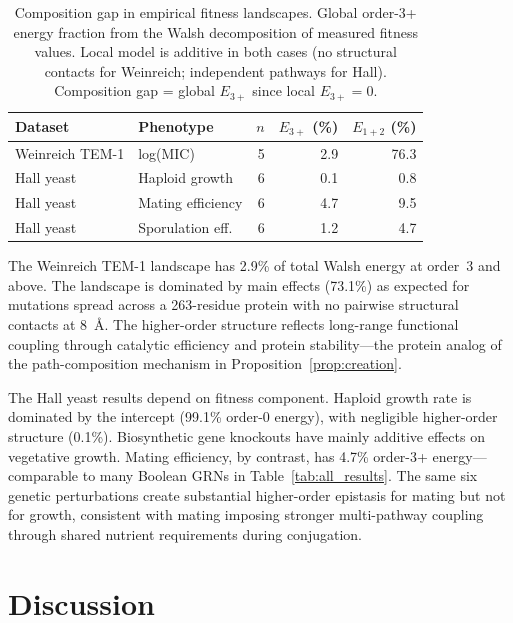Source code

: \documentclass[10pt]{article}
\begin{document}
\begin{table}[t]
\centering
\caption{Composition gap in empirical fitness landscapes. Global
order-3+ energy fraction from the Walsh decomposition of measured
fitness values. Local model is additive in both cases (no structural
contacts for Weinreich; independent pathways for Hall). Composition
gap = global $E_{3+}$ since local $E_{3+} = 0$.}
\label{tab:empirical}
\begin{tabular}{llrrr}
\toprule
Dataset & Phenotype & $n$ & $E_{3+}$ (\%) & $E_{1+2}$ (\%) \\
\midrule
Weinreich TEM-1 & log(MIC) & 5 & 2.9 & 76.3 \\
Hall yeast & Haploid growth & 6 & 0.1 & 0.8 \\
Hall yeast & Mating efficiency & 6 & 4.7 & 9.5 \\
Hall yeast & Sporulation eff. & 6 & 1.2 & 4.7 \\
\bottomrule
\end{tabular}
\end{table}

The Weinreich TEM-1 landscape has 2.9\% of total Walsh energy at
order~3 and above. The landscape is dominated by main effects
(73.1\%) as expected for mutations spread across a 263-residue
protein with no pairwise structural contacts at 8~\AA. The
higher-order structure reflects long-range functional coupling
through catalytic efficiency and protein stability---the protein
analog of the path-composition mechanism in
Proposition~\ref{prop:creation}.

The Hall yeast results depend on fitness component. Haploid growth
rate is dominated by the intercept (99.1\% order-0 energy), with
negligible higher-order structure (0.1\%). Biosynthetic gene
knockouts have mainly additive effects on vegetative growth. Mating efficiency, by
contrast, has 4.7\% order-3+ energy---comparable to many Boolean
GRNs in Table~\ref{tab:all_results}. The same six genetic
perturbations create substantial higher-order epistasis for mating
but not for growth, consistent with mating imposing stronger
multi-pathway coupling through shared nutrient requirements during
conjugation.


\section{Discussion}
\label{sec:discussion}
\end{document}
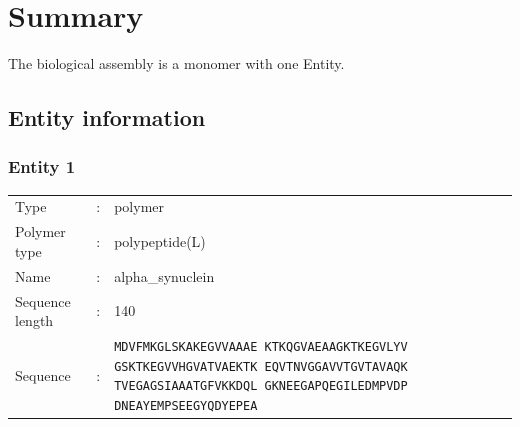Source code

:\newpage
\pagestyle{fancy}
\renewcommand{\footrulewidth}{0pt}
\section{Summary}
The biological assembly is a monomer with one Entity.\\
\subsection{ Entity information}
\subsubsection{ Entity 1 }
\begin{longtable}{l l l}
Type &:& polymer\\
Polymer type &:& polypeptide(L)\\
Name &:& alpha\_synuclein\\
Sequence length &:& 140\\
Sequence &:& \multicolumn{1}{p{0.25\linewidth}}{\texttt{MDVFMKGLSKAKEGVVAAAE KTKQGVAEAAGKTKEGVLYV GSKTKEGVVHGVATVAEKTK EQVTNVGGAVVTGVTAVAQK TVEGAGSIAAATGFVKKDQL GKNEEGAPQEGILEDMPVDP DNEAYEMPSEEGYQDYEPEA }}\\
\end{longtable}

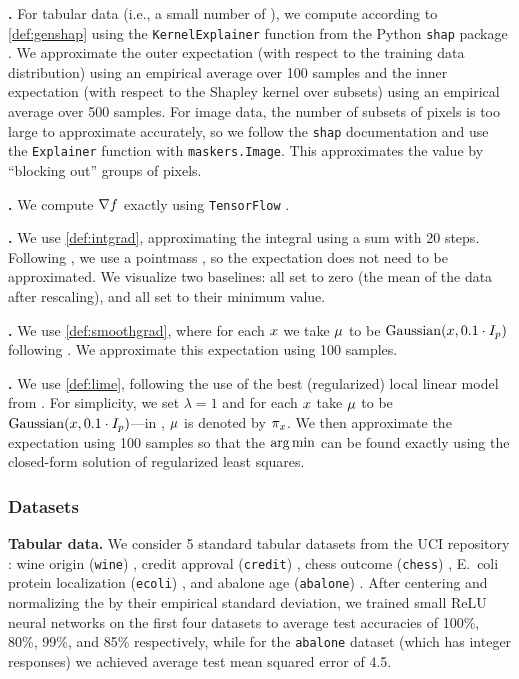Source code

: \textbf{\shap{}.} For tabular data (i.e., a small number of \covnames{}), we compute \shap{} according to \cref{def:genshap} using the \texttt{KernelExplainer} function from the Python \texttt{shap} package \citep{lundberg17shapley}. We approximate the outer expectation (with respect to the training data distribution) using an empirical average over 100 samples and the inner expectation (with respect to the Shapley kernel over subsets) using an empirical average over 500 samples. For image data, the number of subsets of pixels is too large to approximate accurately, so we follow the \texttt{shap} documentation and use the \texttt{Explainer} function with \texttt{maskers.Image}. This approximates the \shap{} value by ``blocking out'' groups of pixels.

\textbf{\vanillagrad{}.} We compute $\grad \model$ exactly using \texttt{TensorFlow} \citep{tensorflow2015-whitepaper}.

\textbf{\intgrad{}.} We use \cref{def:intgrad}, approximating the integral using a sum with 20 steps. Following \citet{sundararajan17integrated}, we use a pointmass \basename{}, so the expectation does not need to be approximated. 
We visualize two baselines: all \covnames{} set to zero (the mean of the data after rescaling), and all \covnames{} set to their minimum value.

\textbf{\smoothgrad{}.} We use \cref{def:smoothgrad}, where for each $\covval$ we take $\covdist$ to be $\normaldist(\covval, 0.1 \cdot I_\covdim)$ following \citet{smilkov17smoothgrad}. We approximate this expectation using 100 samples.

\textbf{\lime{}.} We use \cref{def:lime}, following the use of the best (regularized) local linear model from \citet{ribeiro16lime}. For simplicity, we set $\lambda = 1$ and for each $\covval$ take $\covdist$ to be $\normaldist(\covval, 0.1 \cdot I_\covdim)$---in \citet{ribeiro16lime}, $\covdist$ is denoted by $\pi_\covval$. We then approximate the expectation using 100 samples so that the $\argmin$ can be found exactly using the closed-form solution of regularized least squares.



\subsubsection{Datasets}

\textbf{Tabular data.} We consider 5 standard tabular datasets from the UCI repository \citep{Dua19UCI}: wine origin (\texttt{wine}) \citep{forina86wine}, credit approval  (\texttt{credit}) \citep{quinlan1987credit}, chess outcome (\texttt{chess}) \citep{bain1994chess}, E.~coli protein localization (\texttt{ecoli}) \citep{nakai1991ecoli}, and abalone age (\texttt{abalone}) \citep{nash1994abalone}. After centering and normalizing the \covnames{} by their empirical standard deviation, we trained small ReLU neural networks on the first four datasets to average test accuracies of 100\%, 80\%, 99\%, and 85\% respectively, while for the \texttt{abalone} dataset (which has integer responses) we achieved average test mean squared error of 4.5.

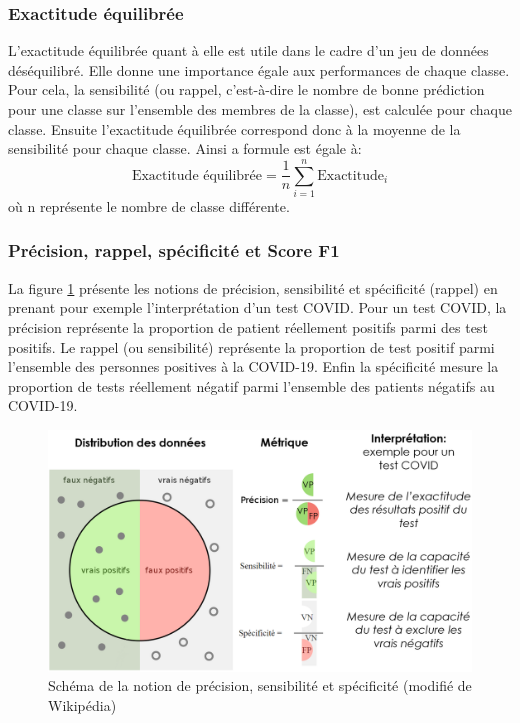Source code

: \subsubsection{Exactitude équilibrée}
L'exactitude équilibrée quant à elle est utile dans le cadre d'un jeu de données déséquilibré. Elle donne une importance égale aux performances de chaque classe. Pour cela, la sensibilité (ou rappel, c'est-à-dire le nombre de bonne prédiction pour une classe sur l'ensemble des membres de la classe), est calculée pour chaque classe. Ensuite l'exactitude équilibrée correspond donc à la moyenne de la sensibilité pour chaque classe. Ainsi a formule est égale à:
\[ \text{Exactitude équilibrée} = \frac{1}{n} \sum_{i=1}^{n} \text{Exactitude}_i \] où n représente le nombre de classe différente.

\subsubsection{Précision, rappel, spécificité et Score F1}
La figure \ref{fig:prec_recall_spec} présente les notions de précision, sensibilité et spécificité (rappel) en prenant pour exemple l'interprétation d'un test COVID. Pour un test COVID, la précision représente la proportion de patient réellement positifs parmi des test positifs. Le rappel (ou sensibilité) représente la proportion de test positif parmi l'ensemble des personnes positives à la COVID-19. Enfin la spécificité mesure la proportion de tests réellement négatif parmi l'ensemble des patients négatifs au COVID-19.

\begin{figure}[!htbp]
 \centering
 \includegraphics[width=1\textwidth]{figures/prec_recall.png}
 \caption[Précision, sensibilité et spécificité]{Schéma de la notion de précision, sensibilité et spécificité (modifié de Wikipédia)}
 \label{fig:prec_recall_spec}
\end{figure}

• • • • •

## [Exercise instructions]
Once the pictures are set aside, restate the remaining data above exactly.

## [Exercise answer]
Source code

: \documentclass[10pt]{article}
\begin{document}
\begin{table}[t]
\centering
\caption{Composition gap in empirical fitness landscapes. Global
order-3+ energy fraction from the Walsh decomposition of measured
fitness values. Local model is additive in both cases (no structural
contacts for Weinreich; independent pathways for Hall). Composition
gap = global $E_{3+}$ since local $E_{3+} = 0$.}
\label{tab:empirical}
\begin{tabular}{llrrr}
\toprule
Dataset & Phenotype & $n$ & $E_{3+}$ (\%) & $E_{1+2}$ (\%) \\
\midrule
Weinreich TEM-1 & log(MIC) & 5 & 2.9 & 76.3 \\
Hall yeast & Haploid growth & 6 & 0.1 & 0.8 \\
Hall yeast & Mating efficiency & 6 & 4.7 & 9.5 \\
Hall yeast & Sporulation eff. & 6 & 1.2 & 4.7 \\
\bottomrule
\end{tabular}
\end{table}

The Weinreich TEM-1 landscape has 2.9\% of total Walsh energy at
order~3 and above. The landscape is dominated by main effects
(73.1\%) as expected for mutations spread across a 263-residue
protein with no pairwise structural contacts at 8~\AA. The
higher-order structure reflects long-range functional coupling
through catalytic efficiency and protein stability---the protein
analog of the path-composition mechanism in
Proposition~\ref{prop:creation}.

The Hall yeast results depend on fitness component. Haploid growth
rate is dominated by the intercept (99.1\% order-0 energy), with
negligible higher-order structure (0.1\%). Biosynthetic gene
knockouts have mainly additive effects on vegetative growth. Mating efficiency, by
contrast, has 4.7\% order-3+ energy---comparable to many Boolean
GRNs in Table~\ref{tab:all_results}. The same six genetic
perturbations create substantial higher-order epistasis for mating
but not for growth, consistent with mating imposing stronger
multi-pathway coupling through shared nutrient requirements during
conjugation.


\section{Discussion}
\label{sec:discussion}
\end{document}
Source code

:\newpage
\pagestyle{fancy}
\renewcommand{\footrulewidth}{0pt}
\section{Summary}
The biological assembly is a monomer with one Entity.\\
\subsection{ Entity information}
\subsubsection{ Entity 1 }
\begin{longtable}{l l l}
Type &:& polymer\\
Polymer type &:& polypeptide(L)\\
Name &:& alpha\_synuclein\\
Sequence length &:& 140\\
Sequence &:& \multicolumn{1}{p{0.25\linewidth}}{\texttt{MDVFMKGLSKAKEGVVAAAE KTKQGVAEAAGKTKEGVLYV GSKTKEGVVHGVATVAEKTK EQVTNVGGAVVTGVTAVAQK TVEGAGSIAAATGFVKKDQL GKNEEGAPQEGILEDMPVDP DNEAYEMPSEEGYQDYEPEA }}\\
\end{longtable}

Source code

: \textbf{\shap{}.} For tabular data (i.e., a small number of \covnames{}), we compute \shap{} according to \cref{def:genshap} using the \texttt{KernelExplainer} function from the Python \texttt{shap} package \citep{lundberg17shapley}. We approximate the outer expectation (with respect to the training data distribution) using an empirical average over 100 samples and the inner expectation (with respect to the Shapley kernel over subsets) using an empirical average over 500 samples. For image data, the number of subsets of pixels is too large to approximate accurately, so we follow the \texttt{shap} documentation and use the \texttt{Explainer} function with \texttt{maskers.Image}. This approximates the \shap{} value by ``blocking out'' groups of pixels.

\textbf{\vanillagrad{}.} We compute $\grad \model$ exactly using \texttt{TensorFlow} \citep{tensorflow2015-whitepaper}.

\textbf{\intgrad{}.} We use \cref{def:intgrad}, approximating the integral using a sum with 20 steps. Following \citet{sundararajan17integrated}, we use a pointmass \basename{}, so the expectation does not need to be approximated. 
We visualize two baselines: all \covnames{} set to zero (the mean of the data after rescaling), and all \covnames{} set to their minimum value.

\textbf{\smoothgrad{}.} We use \cref{def:smoothgrad}, where for each $\covval$ we take $\covdist$ to be $\normaldist(\covval, 0.1 \cdot I_\covdim)$ following \citet{smilkov17smoothgrad}. We approximate this expectation using 100 samples.

\textbf{\lime{}.} We use \cref{def:lime}, following the use of the best (regularized) local linear model from \citet{ribeiro16lime}. For simplicity, we set $\lambda = 1$ and for each $\covval$ take $\covdist$ to be $\normaldist(\covval, 0.1 \cdot I_\covdim)$---in \citet{ribeiro16lime}, $\covdist$ is denoted by $\pi_\covval$. We then approximate the expectation using 100 samples so that the $\argmin$ can be found exactly using the closed-form solution of regularized least squares.



\subsubsection{Datasets}

\textbf{Tabular data.} We consider 5 standard tabular datasets from the UCI repository \citep{Dua19UCI}: wine origin (\texttt{wine}) \citep{forina86wine}, credit approval  (\texttt{credit}) \citep{quinlan1987credit}, chess outcome (\texttt{chess}) \citep{bain1994chess}, E.~coli protein localization (\texttt{ecoli}) \citep{nakai1991ecoli}, and abalone age (\texttt{abalone}) \citep{nash1994abalone}. After centering and normalizing the \covnames{} by their empirical standard deviation, we trained small ReLU neural networks on the first four datasets to average test accuracies of 100\%, 80\%, 99\%, and 85\% respectively, while for the \texttt{abalone} dataset (which has integer responses) we achieved average test mean squared error of 4.5.

Source code

: \subsubsection{Exactitude équilibrée}
L'exactitude équilibrée quant à elle est utile dans le cadre d'un jeu de données déséquilibré. Elle donne une importance égale aux performances de chaque classe. Pour cela, la sensibilité (ou rappel, c'est-à-dire le nombre de bonne prédiction pour une classe sur l'ensemble des membres de la classe), est calculée pour chaque classe. Ensuite l'exactitude équilibrée correspond donc à la moyenne de la sensibilité pour chaque classe. Ainsi a formule est égale à:
\[ \text{Exactitude équilibrée} = \frac{1}{n} \sum_{i=1}^{n} \text{Exactitude}_i \] où n représente le nombre de classe différente.

\subsubsection{Précision, rappel, spécificité et Score F1}
La figure \ref{fig:prec_recall_spec} présente les notions de précision, sensibilité et spécificité (rappel) en prenant pour exemple l'interprétation d'un test COVID. Pour un test COVID, la précision représente la proportion de patient réellement positifs parmi des test positifs. Le rappel (ou sensibilité) représente la proportion de test positif parmi l'ensemble des personnes positives à la COVID-19. Enfin la spécificité mesure la proportion de tests réellement négatif parmi l'ensemble des patients négatifs au COVID-19.

\begin{figure}[!htbp]
 \centering
 \includegraphics[width=1\textwidth]{figures/prec_recall.png}
 \caption[Précision, sensibilité et spécificité]{Schéma de la notion de précision, sensibilité et spécificité (modifié de Wikipédia)}
 \label{fig:prec_recall_spec}
\end{figure}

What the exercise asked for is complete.